Emitted on validation or connection errors. Connection closes shortly after.
{
  "errors": [
    {
      "code": "40002",
      "title": "Unsupported format",
      "detail": "Format 'flac' is not supported by engine 'Azure'",
      "source": {"parameter": "input_format"}
    }
  ]
}
FieldTypeDescription
errorsarrayOne or more error objects
errors[].codestringError code (see Errors)

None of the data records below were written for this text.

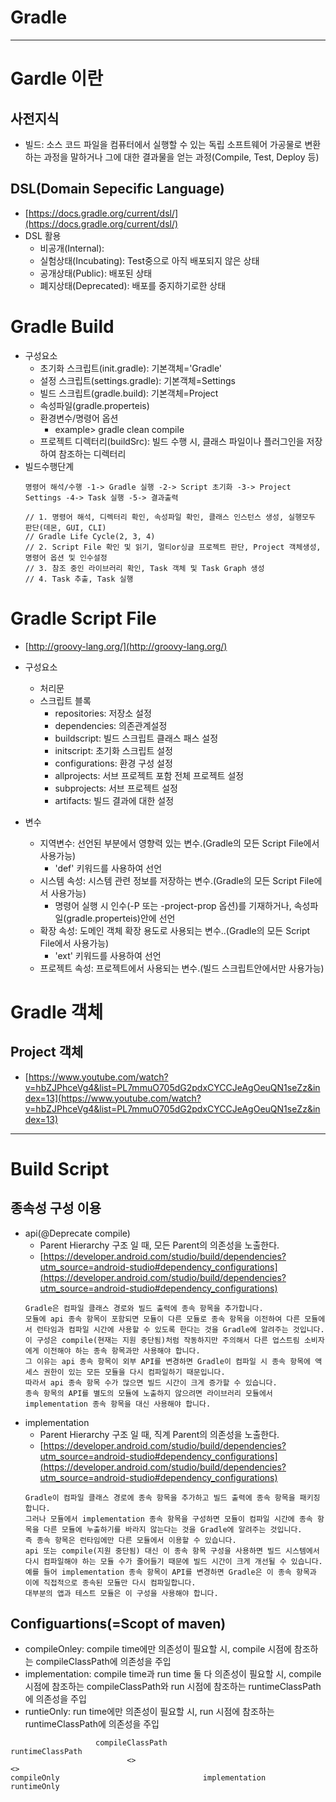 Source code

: # Gradle

---


# Gardle 이란
## 사전지식
- 빌드: 소스 코드 파일을 컴퓨터에서 실행할 수 있는 독립 소프트웨어 가공물로 변환하는 과정을 말하거나 그에 대한 결과물을 얻는 과정(Compile, Test, Deploy 등)

## DSL(Domain Sepecific Language)
- [https://docs.gradle.org/current/dsl/](https://docs.gradle.org/current/dsl/)
- DSL 활용
  - 비공개(Internal): 
  - 실험상태(Incubating): Test중으로 아직 배포되지 않은 상태
  - 공개상태(Public): 배포된 상태
  - 폐지상태(Deprecated): 배포를 중지하기로한 상태

# Gradle Build
- 구성요소
  - 초기화 스크립트(init.gradle): 기본객체='Gradle'
  - 설정 스크립트(settings.gradle): 기본객체=Settings
  - 빌드 스크립트(gradle.build): 기본객체=Project
  - 속성파일(gradle.properteis)
  - 환경변수/명령어 옵션
    - example> gradle clean compile
  - 프로젝트 디렉터리(buildSrc): 빌드 수행 시, 클래스 파일이나 플러그인을 저장하여 참조하는 디렉터리
- 빌드수행단계
  ```
  명령어 해석/수행 -1-> Gradle 실행 -2-> Script 초기화 -3-> Project Settings -4-> Task 실행 -5-> 결과출력
  
  // 1. 명령어 해석, 디렉터리 확인, 속성파일 확인, 클래스 인스턴스 생성, 실행모두 판단(데몬, GUI, CLI)
  // Gradle Life Cycle(2, 3, 4)
  // 2. Script File 확인 및 읽기, 멀티or싱글 프로젝트 판단, Project 객체생성, 명령어 옵션 및 인수설정
  // 3. 참조 중인 라이브러리 확인, Task 객체 및 Task Graph 생성
  // 4. Task 추출, Task 실행
  ```

# Gradle Script File
- [http://groovy-lang.org/](http://groovy-lang.org/)
- 구성요소
  - 처리문
  - 스크립트 블록
    - repositories: 저장소 설정
    - dependencies: 의존관계설정
    - buildscript: 빌드 스크립트 클래스 패스 설정
    - initscript: 초기화 스크립트 설정
    - configurations: 환경 구성 설정
    - allprojects: 서브 프로젝트 포함 전체 프로젝트 설정
    - subprojects: 서브  프로젝트 설정
    - artifacts: 빌드 결과에 대한 설정
    
- 변수
  - 지역변수: 선언된 부분에서 영향력 있는 변수.(Gradle의 모든 Script File에서 사용가능)
    - 'def' 키워드를 사용하여 선언
  - 시스템 속성: 시스템 관련 정보를 저장하는 변수.(Gradle의 모든 Script File에서 사용가능)
    - 명령어 실행 시 인수(-P 또는 -project-prop 옵션)를 기재하거나, 속성파일(gradle.properteis)안에 선언
  - 확장 속성: 도메인 객체 확장 용도로 사용되는 변수..(Gradle의 모든 Script File에서 사용가능)
    - 'ext' 키워드를 사용하여 선언
  - 프로젝트 속성: 프로젝트에서 사용되는 변수.(빌드 스크립트안에서만 사용가능)
  
# Gradle 객체
## Project 객체
- [https://www.youtube.com/watch?v=hbZJPhceVg4&list=PL7mmuO705dG2pdxCYCCJeAgOeuQN1seZz&index=13](https://www.youtube.com/watch?v=hbZJPhceVg4&list=PL7mmuO705dG2pdxCYCCJeAgOeuQN1seZz&index=13)

---


# Build Script
## 종속성 구성 이용
- api(@Deprecate compile)
  - Parent Hierarchy 구조 일 때, 모든 Parent의 의존성을 노출한다.
  - [https://developer.android.com/studio/build/dependencies?utm_source=android-studio#dependency_configurations](https://developer.android.com/studio/build/dependencies?utm_source=android-studio#dependency_configurations)
  ```
  Gradle은 컴파일 클래스 경로와 빌드 출력에 종속 항목을 추가합니다.
  모듈에 api 종속 항목이 포함되면 모듈이 다른 모듈로 종속 항목을 이전하여 다른 모듈에서 런타임과 컴파일 시간에 사용할 수 있도록 한다는 것을 Gradle에 알려주는 것입니다.
  이 구성은 compile(현재는 지원 중단됨)처럼 작동하지만 주의해서 다른 업스트림 소비자에게 이전해야 하는 종속 항목과만 사용해야 합니다.
  그 이유는 api 종속 항목이 외부 API를 변경하면 Gradle이 컴파일 시 종속 항목에 액세스 권한이 있는 모든 모듈을 다시 컴파일하기 때문입니다.
  따라서 api 종속 항목 수가 많으면 빌드 시간이 크게 증가할 수 있습니다.
  종속 항목의 API를 별도의 모듈에 노출하지 않으려면 라이브러리 모듈에서 implementation 종속 항목을 대신 사용해야 합니다.
  ```
- implementation
  - Parent Hierarchy 구조 일 때, 직계 Parent의 의존성을 노출한다.
  - [https://developer.android.com/studio/build/dependencies?utm_source=android-studio#dependency_configurations](https://developer.android.com/studio/build/dependencies?utm_source=android-studio#dependency_configurations)
  ```
  Gradle이 컴파일 클래스 경로에 종속 항목을 추가하고 빌드 출력에 종속 항목을 패키징합니다.
  그러나 모듈에서 implementation 종속 항목을 구성하면 모듈이 컴파일 시간에 종속 항목을 다른 모듈에 누출하기를 바라지 않는다는 것을 Gradle에 알려주는 것입니다.
  즉 종속 항목은 런타임에만 다른 모듈에서 이용할 수 있습니다.
  api 또는 compile(지원 중단됨) 대신 이 종속 항목 구성을 사용하면 빌드 시스템에서 다시 컴파일해야 하는 모듈 수가 줄어들기 때문에 빌드 시간이 크게 개선될 수 있습니다.
  예를 들어 implementation 종속 항목이 API를 변경하면 Gradle은 이 종속 항목과 이에 직접적으로 종속된 모듈만 다시 컴파일합니다.
  대부분의 앱과 테스트 모듈은 이 구성을 사용해야 합니다.
  ```
## Configuartions(=Scopt of maven)
  - compileOnley: compile time에만 의존성이 필요할 시, compile 시점에 참조하는 compileClassPath에 의존성을 주입
  - implementation: compile time과 run time 둘 다 의존성이 필요할 시, compile 시점에 참조하는 compileClassPath와 run 시점에 참조하는 runtimeClassPath에 의존성을 주입
  - runtieOnly: run time에만 의존성이 필요할 시, run 시점에 참조하는 runtimeClassPath에 의존성을 주입
  ```
                     compileClassPath                              runtimeClassPath
                            <>                                            <>
  compileOnly                                implementation                                runtimeOnly                 
  ```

errors[].titlestringShort description
errors[].detailstringHuman-readable explanation
errors[].source.parameterstringQuery parameter that caused the error

Message Flow

interim_results=false (default) — server sends only final transcripts:
Client:  [binary audio frames]
Server:  {"transcript": "Hello, how are you today?", "is_final": true, "speech_final": true, "confidence": 0.98}
Client:  [binary audio frames]
Server:  {"transcript": "I'm doing well.", "is_final": true, "speech_final": true, "confidence": 0.95}
Client:  {"type": "CloseStream"}
         [connection closed]
interim_results=true — server sends partials, then final:
Client:  [binary audio frames]
Server:  {"transcript": "Hello", "is_final": false, "speech_final": false}
Server:  {"transcript": "Hello, how are", "is_final": false, "speech_final": false}
Server:  {"transcript": "Hello, how are you today?", "is_final": true, "speech_final": true, "confidence": 0.98}
Partials are best-effort and may revise. Only is_final: true results are stable.